Joan B. Berkowitz received her BA degree from Swarthmore College (1952), and her PhD in physical chemistry from the University of Illinois under the direction of Frederick T. Wall (1955). After an NSF postdoctoral fellowship in the group of Raymond Fuoss at Yale, Dr. Berkowitz relocated to Cambridge, Massachusetts where she joined Arthur D. Little, Inc., an international management and technology consulting firm. There she did research in high temperature chemistry related to solid rocket propellants and rocket nozzle material, developed background data to support the then new hazardous waste regulations, and assisted the regulated community in assuring compliance with those regulations. In the fall of 1979, A. D. Little sponsored her enrollment in the Senior Executive Program of the MIT Sloan School of Management. After leaving A. D. Little in 1986, she moved to Washington, D.C. to become president of Risk Science International, a small environmental consulting subsidiary of Frank B. Hall. She left Risk Science in 1989 to form her own company, Farkas, Berkowitz & Co. (FBC), with her partner Alan Farkas. FBC provides management consulting services to presidents of environmental and infrastructure companies. In addition to full time consulting with FBC, she is an adjunct professor at the University of Maryland teaching to students working for a masters degree in environmental management.
Dr. Berkowitz has specialized in the area of environmental management since 1972, when she contributed to the U.S. EPA's First Report to Congress on Hazardous Waste. One of her many contributions to waste management is the first handbook on alternatives to landfill in the management of hazardous wastes, sponsored by the U.S.E.P.A., published in hard cover by Noyes Data in 1978 and widely recognized as an authoritative reference. In 1983, she received the Achievement Award of the Society of Women Engineers for her pioneering contributions in the field of hazardous waste management. She has also been affiliated with the American Chemical Society, American Physical Society, and was president of the Electrochemical Society from 1979 to 1980.

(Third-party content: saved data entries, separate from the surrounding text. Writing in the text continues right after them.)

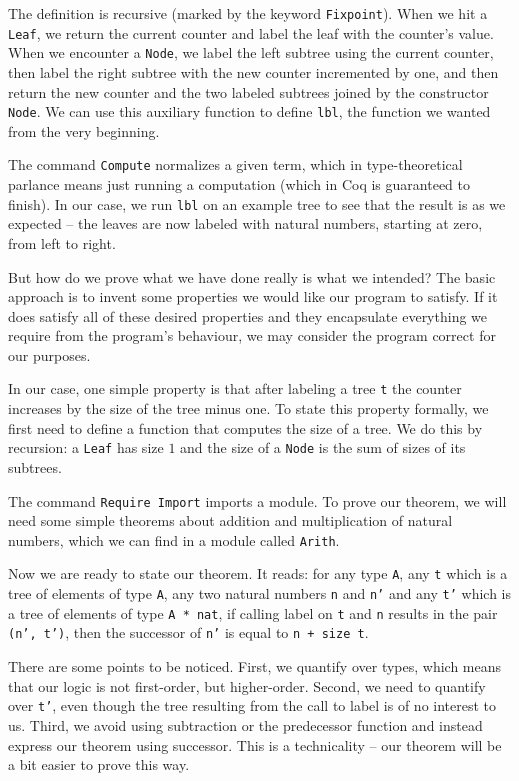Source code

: \documentclass[declaration,inz,english,shortabstract]{iithesis}
\newcommand{\m}[1]{\texttt{#1}}
\begin{document}
The definition is recursive (marked by the keyword \m{Fixpoint}). When we hit a \m{Leaf}, we return the current counter and label the leaf with the counter's value. When we encounter a \m{Node}, we label the left subtree using the current counter, then label the right subtree with the new counter incremented by one, and then return the new counter and the two labeled subtrees joined by the constructor \m{Node}. We can use this auxiliary function to define \m{lbl}, the function we wanted from the very beginning.

The command \m{Compute} normalizes a given term, which in type-theoretical parlance means just running a computation (which in Coq is guaranteed to finish). In our case, we run \m{lbl} on an example tree to see that the result is as we expected -- the leaves are now labeled with natural numbers, starting at zero, from left to right.

But how do we prove what we have done really is what we intended? The basic approach is to invent some properties we would like our program to satisfy. If it does satisfy all of these desired properties and they encapsulate everything we require from the program's behaviour, we may consider the program correct for our purposes.

In our case, one simple property is that after labeling a tree \m{t} the counter increases by the size of the tree minus one. To state this property formally, we first need to define a function that computes the size of a tree. We do this by recursion: a \m{Leaf} has size $1$ and the size of a \m{Node} is the sum of sizes of its subtrees.

The command \m{Require Import} imports a module. To prove our theorem, we will need some simple theorems about addition and multiplication of natural numbers, which we can find in a module called \m{Arith}.

Now we are ready to state our theorem. It reads: for any type \m{A}, any \m{t} which is a tree of elements of type \m{A}, any two natural numbers \m{n} and \m{n'} and any \m{t'} which is a tree of elements of type \m{A * nat}, if calling label on \m{t} and \m{n} results in the pair \m{(n', t')}, then the successor of \m{n'} is equal to \m{n + size\ t}.

There are some points to be noticed. First, we quantify over types, which means that our logic is not first-order, but higher-order. Second, we need to quantify over \m{t'}, even though the tree resulting from the call to label is of no interest to us. Third, we avoid using subtraction or the predecessor function and instead express our theorem using successor. This is a technicality -- our theorem will be a bit easier to prove this way.
\end{document}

In 1959 Dr. Berkowitz married her high school beau Arthur P. Mattuck, who by that time was a faculty member at MIT. They have a daughter, Rosemary, who is also a physical chemist working in the field of environmental risk assessment. Dr. Berkowitz was quite active in the women's movement in the early 1970s, and she credits this for her divorce in 1977. One of her proudest achievements was co-founding a day care center in Brookline, Massachusetts that still thrives under her continued support.